● **Try it**: Write out, exactly and only, the lines that run from the top of the records to the line with "- **App URL**: Enter". Include both ends; exclude pictures.

● **Stored data**:
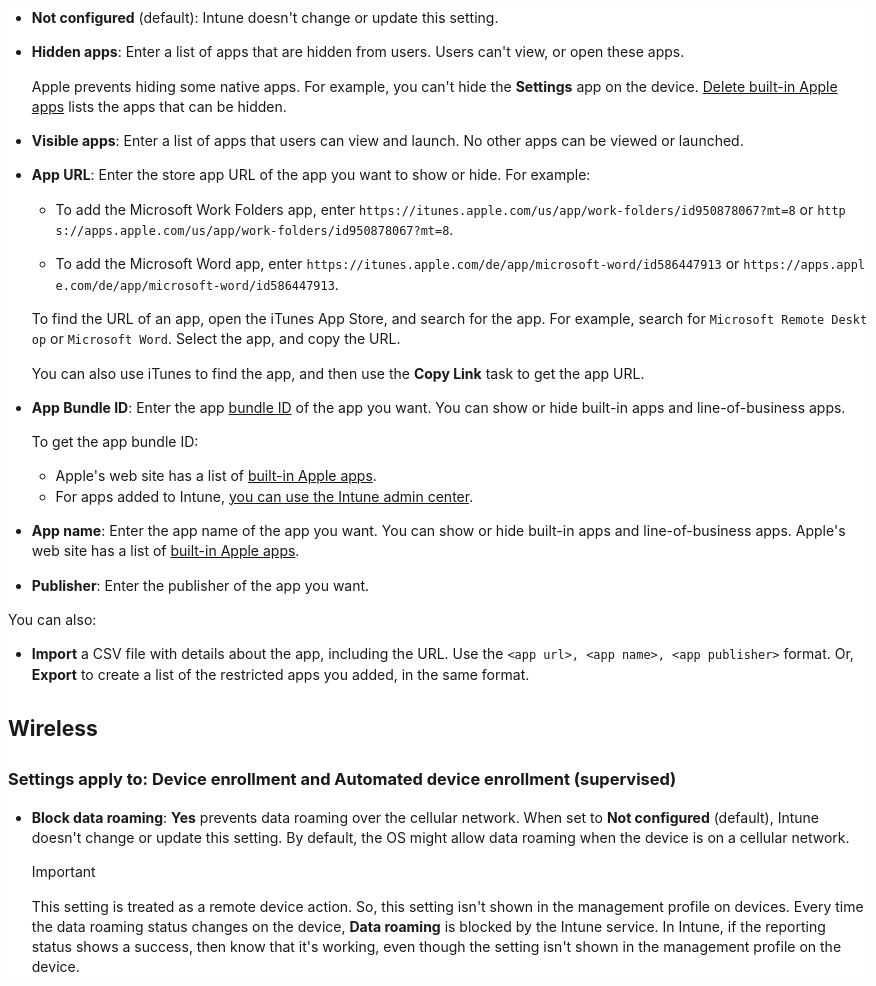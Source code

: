   - **Not configured** (default): Intune doesn't change or update this setting.
  - **Hidden apps**: Enter a list of apps that are hidden from users. Users can't view, or open these apps.
  
    Apple prevents hiding some native apps. For example, you can't hide the **Settings** app on the device. [Delete built-in Apple apps](https://support.apple.com/HT211833) lists the apps that can be hidden.
  
  - **Visible apps**: Enter a list of apps that users can view and launch. No other apps can be viewed or launched.

- **App URL**: Enter the store app URL of the app you want to show or hide. For example:

  - To add the Microsoft Work Folders app, enter `https://itunes.apple.com/us/app/work-folders/id950878067?mt=8` or `https://apps.apple.com/us/app/work-folders/id950878067?mt=8`.

  - To add the Microsoft Word app, enter `https://itunes.apple.com/de/app/microsoft-word/id586447913` or `https://apps.apple.com/de/app/microsoft-word/id586447913`.

  To find the URL of an app, open the iTunes App Store, and search for the app. For example, search for `Microsoft Remote Desktop` or `Microsoft Word`. Select the app, and copy the URL.

  You can also use iTunes to find the app, and then use the **Copy Link** task to get the app URL.

- **App Bundle ID**: Enter the app [bundle ID](bundle-ids-built-in-ios-apps.md) of the app you want. You can show or hide built-in apps and line-of-business apps.

  To get the app bundle ID:

  - Apple's web site has a list of [built-in Apple apps](https://support.apple.com/HT211833).
  - For apps added to Intune, [you can use the Intune admin center](../apps/get-app-bundle-id-intune-admin-center.md).

- **App name**: Enter the app name of the app you want. You can show or hide built-in apps and line-of-business apps. Apple's web site has a list of [built-in Apple apps](https://support.apple.com/en-us/HT211833).
- **Publisher**: Enter the publisher of the app you want.

You can also:

- **Import** a CSV file with details about the app, including the URL. Use the `<app url>, <app name>, <app publisher>` format. Or, **Export** to create a list of the restricted apps you added, in the same format.

## Wireless

### Settings apply to: Device enrollment and Automated device enrollment (supervised)

- **Block data roaming**: **Yes** prevents data roaming over the cellular network. When set to **Not configured** (default), Intune doesn't change or update this setting. By default, the OS might allow data roaming when the device is on a cellular network.

  > [!IMPORTANT]
  > This setting is treated as a remote device action. So, this setting isn't shown in the management profile on devices. Every time the data roaming status changes on the device, **Data roaming** is blocked by the Intune service. In Intune, if the reporting status shows a success, then know that it's working, even though the setting isn't shown in the management profile on the device.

● **Output of the task**:
Source code

:   - **Not configured** (default): Intune doesn't change or update this setting.
  - **Hidden apps**: Enter a list of apps that are hidden from users. Users can't view, or open these apps.
  
    Apple prevents hiding some native apps. For example, you can't hide the **Settings** app on the device. [Delete built-in Apple apps](https://support.apple.com/HT211833) lists the apps that can be hidden.
  
  - **Visible apps**: Enter a list of apps that users can view and launch. No other apps can be viewed or launched.

- **App URL**: Enter the store app URL of the app you want to show or hide. For example:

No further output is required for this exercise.